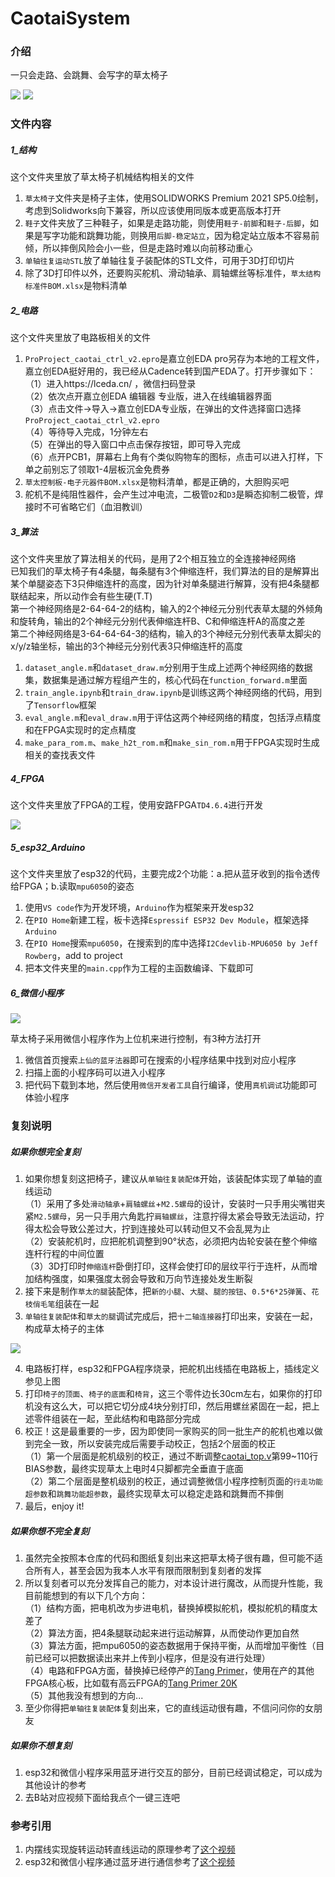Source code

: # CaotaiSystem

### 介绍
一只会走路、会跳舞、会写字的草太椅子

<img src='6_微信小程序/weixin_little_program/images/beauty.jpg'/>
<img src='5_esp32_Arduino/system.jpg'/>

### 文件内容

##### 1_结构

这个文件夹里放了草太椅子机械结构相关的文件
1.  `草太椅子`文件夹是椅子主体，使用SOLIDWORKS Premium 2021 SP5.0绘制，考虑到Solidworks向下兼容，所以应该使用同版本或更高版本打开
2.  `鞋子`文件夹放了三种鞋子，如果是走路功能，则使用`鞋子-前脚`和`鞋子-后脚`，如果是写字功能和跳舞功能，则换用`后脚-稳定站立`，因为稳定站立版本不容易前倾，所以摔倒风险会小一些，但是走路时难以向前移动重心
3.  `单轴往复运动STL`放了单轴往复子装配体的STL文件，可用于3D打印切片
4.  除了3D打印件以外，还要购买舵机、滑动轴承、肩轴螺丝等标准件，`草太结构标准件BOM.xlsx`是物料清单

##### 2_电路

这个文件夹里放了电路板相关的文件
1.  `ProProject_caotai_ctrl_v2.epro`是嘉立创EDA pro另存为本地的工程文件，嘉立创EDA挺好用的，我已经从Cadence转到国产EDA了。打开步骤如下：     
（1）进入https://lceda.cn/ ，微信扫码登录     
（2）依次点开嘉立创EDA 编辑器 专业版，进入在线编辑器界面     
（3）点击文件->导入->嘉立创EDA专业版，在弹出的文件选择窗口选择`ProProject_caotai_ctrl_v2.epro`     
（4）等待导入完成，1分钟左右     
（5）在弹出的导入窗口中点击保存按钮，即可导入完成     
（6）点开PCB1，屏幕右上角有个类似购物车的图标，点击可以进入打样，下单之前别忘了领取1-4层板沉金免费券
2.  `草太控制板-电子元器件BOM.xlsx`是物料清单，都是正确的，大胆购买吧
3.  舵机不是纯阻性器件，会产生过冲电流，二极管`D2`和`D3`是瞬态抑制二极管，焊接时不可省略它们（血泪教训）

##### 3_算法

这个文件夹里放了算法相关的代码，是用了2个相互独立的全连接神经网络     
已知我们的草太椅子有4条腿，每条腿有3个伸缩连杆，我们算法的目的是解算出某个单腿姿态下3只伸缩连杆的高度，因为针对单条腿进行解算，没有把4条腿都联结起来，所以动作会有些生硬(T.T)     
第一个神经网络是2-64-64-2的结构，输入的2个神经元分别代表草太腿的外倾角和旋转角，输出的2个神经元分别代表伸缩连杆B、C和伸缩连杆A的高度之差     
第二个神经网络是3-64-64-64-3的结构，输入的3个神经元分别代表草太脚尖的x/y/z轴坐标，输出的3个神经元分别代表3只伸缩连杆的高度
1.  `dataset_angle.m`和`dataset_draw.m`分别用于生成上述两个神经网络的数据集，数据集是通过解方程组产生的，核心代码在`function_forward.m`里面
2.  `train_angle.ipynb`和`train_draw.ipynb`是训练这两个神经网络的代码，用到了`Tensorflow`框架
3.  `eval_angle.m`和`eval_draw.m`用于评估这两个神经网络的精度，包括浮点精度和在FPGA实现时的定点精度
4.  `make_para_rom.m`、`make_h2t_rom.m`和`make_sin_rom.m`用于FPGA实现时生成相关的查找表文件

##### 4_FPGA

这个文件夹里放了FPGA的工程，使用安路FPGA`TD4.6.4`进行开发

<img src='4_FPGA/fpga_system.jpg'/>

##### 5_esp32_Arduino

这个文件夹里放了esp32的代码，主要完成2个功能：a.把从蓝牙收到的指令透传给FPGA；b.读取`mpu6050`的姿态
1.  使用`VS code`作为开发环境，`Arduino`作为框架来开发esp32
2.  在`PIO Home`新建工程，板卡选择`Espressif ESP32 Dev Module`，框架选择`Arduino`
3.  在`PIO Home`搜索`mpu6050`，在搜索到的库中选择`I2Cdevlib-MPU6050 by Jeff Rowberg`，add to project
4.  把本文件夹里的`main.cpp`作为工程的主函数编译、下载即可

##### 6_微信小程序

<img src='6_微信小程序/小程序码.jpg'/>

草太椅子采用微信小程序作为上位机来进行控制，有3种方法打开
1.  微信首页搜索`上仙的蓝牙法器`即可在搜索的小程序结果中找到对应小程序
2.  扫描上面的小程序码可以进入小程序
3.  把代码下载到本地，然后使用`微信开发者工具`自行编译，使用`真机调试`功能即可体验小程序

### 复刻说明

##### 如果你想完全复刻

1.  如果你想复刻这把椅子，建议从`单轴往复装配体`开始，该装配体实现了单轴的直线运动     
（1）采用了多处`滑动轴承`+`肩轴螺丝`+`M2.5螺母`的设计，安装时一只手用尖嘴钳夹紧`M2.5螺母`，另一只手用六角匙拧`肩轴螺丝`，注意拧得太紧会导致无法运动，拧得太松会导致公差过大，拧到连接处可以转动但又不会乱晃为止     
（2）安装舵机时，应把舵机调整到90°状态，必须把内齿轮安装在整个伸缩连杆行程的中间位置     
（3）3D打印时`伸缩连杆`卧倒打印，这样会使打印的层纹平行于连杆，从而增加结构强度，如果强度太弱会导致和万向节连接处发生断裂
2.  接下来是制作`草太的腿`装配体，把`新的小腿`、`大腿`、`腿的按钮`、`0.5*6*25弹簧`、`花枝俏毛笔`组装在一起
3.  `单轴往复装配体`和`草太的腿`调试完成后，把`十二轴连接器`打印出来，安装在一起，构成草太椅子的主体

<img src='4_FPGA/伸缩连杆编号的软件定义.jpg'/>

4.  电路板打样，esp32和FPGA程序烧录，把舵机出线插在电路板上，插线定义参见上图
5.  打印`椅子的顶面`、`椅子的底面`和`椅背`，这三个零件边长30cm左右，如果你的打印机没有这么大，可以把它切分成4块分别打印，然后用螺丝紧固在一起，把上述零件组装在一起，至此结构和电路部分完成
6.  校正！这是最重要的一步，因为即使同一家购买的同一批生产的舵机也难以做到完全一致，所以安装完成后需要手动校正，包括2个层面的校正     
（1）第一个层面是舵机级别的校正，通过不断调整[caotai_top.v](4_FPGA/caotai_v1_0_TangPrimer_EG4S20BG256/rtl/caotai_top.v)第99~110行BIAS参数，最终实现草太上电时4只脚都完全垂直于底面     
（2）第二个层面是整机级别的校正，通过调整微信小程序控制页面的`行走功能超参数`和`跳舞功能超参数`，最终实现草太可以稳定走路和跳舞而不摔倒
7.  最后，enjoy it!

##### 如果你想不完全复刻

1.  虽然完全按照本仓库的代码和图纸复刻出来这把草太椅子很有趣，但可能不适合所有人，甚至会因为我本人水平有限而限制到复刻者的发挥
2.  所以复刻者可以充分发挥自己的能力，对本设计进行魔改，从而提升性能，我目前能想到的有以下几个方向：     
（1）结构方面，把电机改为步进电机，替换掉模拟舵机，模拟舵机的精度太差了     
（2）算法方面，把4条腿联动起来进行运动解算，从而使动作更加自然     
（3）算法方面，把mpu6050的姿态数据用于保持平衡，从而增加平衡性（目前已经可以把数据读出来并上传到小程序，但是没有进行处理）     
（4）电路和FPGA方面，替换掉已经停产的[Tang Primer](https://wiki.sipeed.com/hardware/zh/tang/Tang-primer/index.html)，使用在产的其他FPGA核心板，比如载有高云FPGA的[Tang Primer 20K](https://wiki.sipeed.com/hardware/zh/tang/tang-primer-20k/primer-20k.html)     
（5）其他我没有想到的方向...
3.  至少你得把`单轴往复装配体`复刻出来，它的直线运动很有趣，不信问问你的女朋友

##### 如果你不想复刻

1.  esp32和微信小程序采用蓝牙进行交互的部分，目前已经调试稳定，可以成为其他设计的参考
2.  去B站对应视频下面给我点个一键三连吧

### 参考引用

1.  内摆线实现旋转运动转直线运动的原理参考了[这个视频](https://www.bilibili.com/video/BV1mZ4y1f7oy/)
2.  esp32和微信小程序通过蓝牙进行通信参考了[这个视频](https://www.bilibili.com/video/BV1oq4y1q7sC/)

• TASK ITEM: After dropping the pictures, please set down the lines from the beginning of the listing through the line containing "Premium 2021 SP5.0绘制，考虑到Solidworks向下兼容，所以应该使用同版本或更高版本打开", both included, exactly as they stand.

• RESPONSE TO THIS EXERCISE:
Source code

: # CaotaiSystem

### 介绍
一只会走路、会跳舞、会写字的草太椅子

<img src='6_微信小程序/weixin_little_program/images/beauty.jpg'/>
<img src='5_esp32_Arduino/system.jpg'/>

### 文件内容

##### 1_结构

这个文件夹里放了草太椅子机械结构相关的文件
1.  `草太椅子`文件夹是椅子主体，使用SOLIDWORKS Premium 2021 SP5.0绘制，考虑到Solidworks向下兼容，所以应该使用同版本或更高版本打开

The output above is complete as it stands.